About this exercise ▸ Across the entries below, tally every line that holds the word "triplets". Give only the tally.

Data records ▸
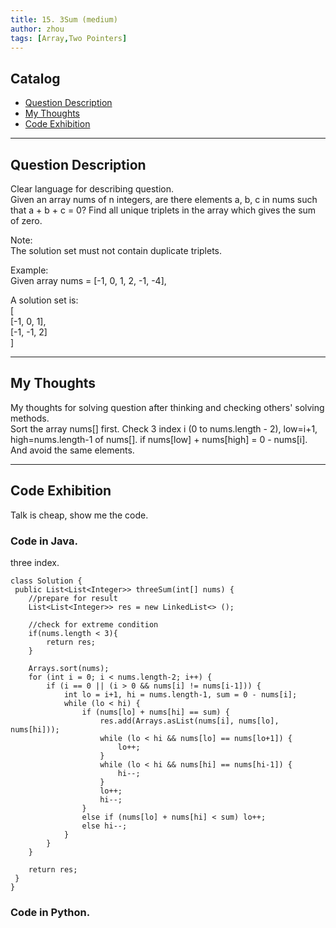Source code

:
 ```yaml
---
title: 15. 3Sum (medium)                  
author: zhou      
tags: [Array,Two Pointers]          
---
```


       

## Catalog  
+ [Question Description](#partI)
+ [My Thoughts](#partII)
+ [Code Exhibition](#partIII)

----------------------------------

## Question Description
Clear language for describing question.    
Given an array nums of n integers, are there elements a, b, c in nums such that a + b + c = 0? Find all unique triplets in the array which gives the sum of zero.      

Note:     
The solution set must not contain duplicate triplets.     

Example:     
Given array nums = [-1, 0, 1, 2, -1, -4],       

A solution set is:     
[   
  [-1, 0, 1],   
  [-1, -1, 2]   
]    


----------------------------------

## My Thoughts
My thoughts for solving question after thinking and checking others' solving methods.        
Sort the array nums[] first. Check 3 index i (0 to nums.length - 2), low=i+1, high=nums.length-1 of nums[]. if nums[low] + nums[high] = 0 - nums[i]. And avoid the same elements.    







----------------------------------

## Code Exhibition
Talk is cheap, show me the code.    
### Code in Java.     
three index.    

    class Solution {
     public List<List<Integer>> threeSum(int[] nums) {
        //prepare for result
        List<List<Integer>> res = new LinkedList<> ();
        
        //check for extreme condition
        if(nums.length < 3){
            return res;
        }
        
        Arrays.sort(nums);
        for (int i = 0; i < nums.length-2; i++) {
            if (i == 0 || (i > 0 && nums[i] != nums[i-1])) {
                int lo = i+1, hi = nums.length-1, sum = 0 - nums[i];
                while (lo < hi) {
                    if (nums[lo] + nums[hi] == sum) {
                        res.add(Arrays.asList(nums[i], nums[lo], nums[hi]));
                        while (lo < hi && nums[lo] == nums[lo+1]) {
                            lo++;
                        }
                        while (lo < hi && nums[hi] == nums[hi-1]) {
                            hi--;
                        }
                        lo++; 
                        hi--;
                    } 
                    else if (nums[lo] + nums[hi] < sum) lo++;
                    else hi--;
                }
            }
        }
        
        return res;
     }
    }


### Code in Python.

The completed task ▸ 2